What I Learned About Me
I think my current PLE is centers around collection of information and content. I’m pretty good at it and have some efficiency with the tools, but now it’s time for me to make inroads in using and remixing that information to create original content of my own. I do have creative communities, but I don’t think I’m looking at my work as an ID as a “creative endeavor” enough yet. How do I bridge that gap and bring my creativity into my course design thinking? How do I get to a place professionally where I feel confident enough to be creating my own content and sharing it freely in a PLN or beyond? A good question to ponder.

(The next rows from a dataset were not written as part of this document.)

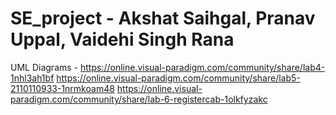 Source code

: # SE_project - Akshat Saihgal, Pranav Uppal, Vaidehi Singh Rana

UML Diagrams - 
https://online.visual-paradigm.com/community/share/lab4-1nhl3ah1bf
https://online.visual-paradigm.com/community/share/lab5-2110110933-1nrmkoam48
https://online.visual-paradigm.com/community/share/lab-6-registercab-1olkfyzakc


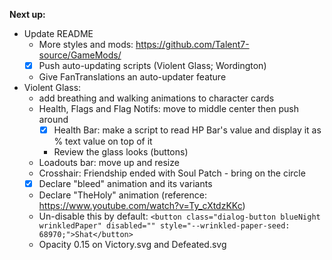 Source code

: **Next up:**
- Update README
    - More styles and mods: <https://github.com/Talent7-source/GameMods/>
    - [x] Push auto-updating scripts (Violent Glass; Wordington)
    - Give FanTranslations an auto-updater feature
- Violent Glass:
    - add breathing and walking animations to character cards
    - Health, Flags and Flag Notifs: move to middle center then push around
        - [x] Health Bar: make a script to read HP Bar's value and display it as % text value on top of it
        - Review the glass looks (buttons)
    - Loadouts bar: move up and resize
    - Crosshair: Friendship ended with Soul Patch - bring on the circle
    - [x] Declare "bleed" animation and its variants
    - Declare "TheHoly" animation (reference: <https://www.youtube.com/watch?v=Ty_cXtdzKKc>)
    - Un-disable this by default: `<button class="dialog-button blueNight wrinkledPaper" disabled="" style="--wrinkled-paper-seed: 68970;">Shat</button>`
    - Opacity 0.15 on Victory.svg and Defeated.svg
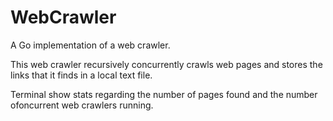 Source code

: # WebCrawler
A Go implementation of a web crawler.

This web crawler recursively concurrently crawls web pages and stores the links that it finds in a local text file.

Terminal show stats regarding the number of pages found and the number ofoncurrent web crawlers running.
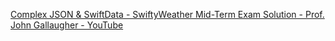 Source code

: 

[Complex JSON & SwiftData - SwiftyWeather Mid-Term Exam Solution - Prof. John Gallaugher - YouTube](https://youtu.be/xl17qvMtDcs?si=Ff4GdRbQrmc5DpAi)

Comparisons with My PLN and Other Classmates
Jennifer’s PLE looks simple, but is really quite robust. She has a good combination of tools in each section. I like how she labeled the Research section – I called mine “collection” since I’m usually just grabbing content and putting it into the bucket to evaluate later. Research makes it seem more focused and deliberate. I also noticed that Jennifer and many classmates included Google+ as a social tool. I’ve not used that as much as I probably should, given a lot of people use it as an additional social channel. I also appreciated that Jennifer thinks Google Chrome is a key organizational tool. I totally agree – it is my number one tool for staying organized no matter where I am or where I’m working from. I love those apps that I can “take with me” no matter where I go.
I appreciated Megan’s take on her PLE as she mentioned that she wanted to stick with applications that she used the most. Again, I see Google+ as a networking tool and also see that she is a fellow Evernote user! I am not, however, an Edmodo user and it may have to do with the fact that I have never worked in a teaching or ID situation where I didn’t have an organizationally mandated LMS to work with. We do both use blogging for sharing and creating and I can’t emphasize enough how much I rely on the blogging environment for making connections. It was one of the first ways I got interested in instructional design – by following and reading others in the field.

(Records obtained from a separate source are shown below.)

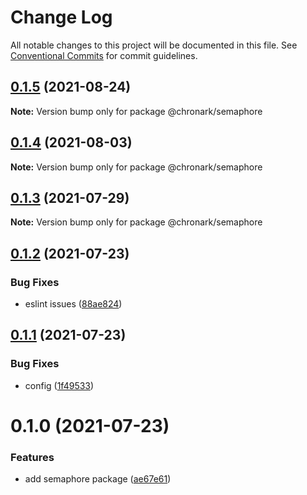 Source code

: # Change Log

All notable changes to this project will be documented in this file.
See [Conventional Commits](https://conventionalcommits.org) for commit guidelines.

## [0.1.5](https://github.com/chronark/shared/compare/@chronark/semaphore@0.1.4...@chronark/semaphore@0.1.5) (2021-08-24)

**Note:** Version bump only for package @chronark/semaphore





## [0.1.4](https://github.com/chronark/shared/compare/@chronark/semaphore@0.1.3...@chronark/semaphore@0.1.4) (2021-08-03)

**Note:** Version bump only for package @chronark/semaphore





## [0.1.3](https://github.com/chronark/shared/compare/@chronark/semaphore@0.1.2...@chronark/semaphore@0.1.3) (2021-07-29)

**Note:** Version bump only for package @chronark/semaphore





## [0.1.2](https://github.com/chronark/shared/compare/@chronark/semaphore@0.1.1...@chronark/semaphore@0.1.2) (2021-07-23)


### Bug Fixes

* eslint issues ([88ae824](https://github.com/chronark/shared/commit/88ae824dc368f0bc4eee30f0ce7395d7de25cf76))





## [0.1.1](https://github.com/chronark/shared/compare/@chronark/semaphore@0.1.0...@chronark/semaphore@0.1.1) (2021-07-23)

### Bug Fixes

- config ([1f49533](https://github.com/chronark/shared/commit/1f49533208af2138500d4e485520904d6432169b))

# 0.1.0 (2021-07-23)

### Features

- add semaphore package ([ae67e61](https://github.com/chronark/shared/commit/ae67e616e69cfe45467f71a0329f8ae020d53b21))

Melodie’s PLE diagram revealed some similar tools that I use, but I noticed that she categorized some tools in more than one section. That makes total sense and reminded me that I can use various tools in different ways. YouTube is a great example – it can create, share and organize content in a variety of ways. The more versatile the tool the more chances you have of creating connections with it. Maybe using less tools more efficiently at first would be the best way to build a solid PLE?

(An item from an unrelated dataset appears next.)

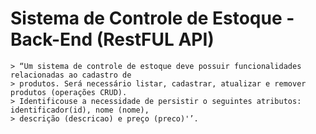 # Sistema de Controle de Estoque - Back-End (RestFUL API)

	> “Um sistema de controle de estoque deve possuir funcionalidades relacionadas ao cadastro de
	> produtos. Será necessário listar, cadastrar, atualizar e remover produtos (operações CRUD).
	> Identificouse a necessidade de persistir o seguintes atributos: identificador(id), nome (nome),
	> descrição (descricao) e preço (preco)'’.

Darin chose to represent his PLE with a professional section, social section and then specific tools for STEM. When I saw this I was reminded that our PLEs are dynamic in nature and we should be comfortable with some things changing or fluctuating depending on what our learning needs are at the moment. I also thought it was interesting that Darin wanted to represent “old world” vs “new world” learning opportunities. He mentions in his post that he is trying to let go of the old paradigms of how we used to connect like in F2F conferences or in-service sessions. It is so true that we still cling to that idea that the best way to connect is F2F. I’m afraid that the information world is moving to fast for us to rely on F2F connections as the primary way to share and communicate anymore. It is still a good channel when I can do it, but there are other tools for connection that I should be open to exploring.
I appreciated seeing Megan’s take on using a model for a PLE. I liked her approach of defining the quadrants as “behaviors” and not tools. It is action oriented – after all, what good is the tool, if you don’t use it effectively to further your learning? It makes me think I need to go back and look at some tools I think I need for my PLE and those I may not.
Rob’s was refreshingly uncluttered and I think he made some conscious choices to not include a large number of resources. Again, it comes down to where we all feel we need to concentrate our efforts to get them most out of our individual situations. His diagram reminded me that no one PLE is going to look like anyone else’s. We can’t standardize a way to learn personally, so are we somehow doing that unconsciously in our classrooms? Do we need to help our students identify their own PLEs and use that information as a way to encourage their exploration as life-long learners? I think the answer is yes and I need to make room for my students’ personal learning environments when designing courses and learning environments.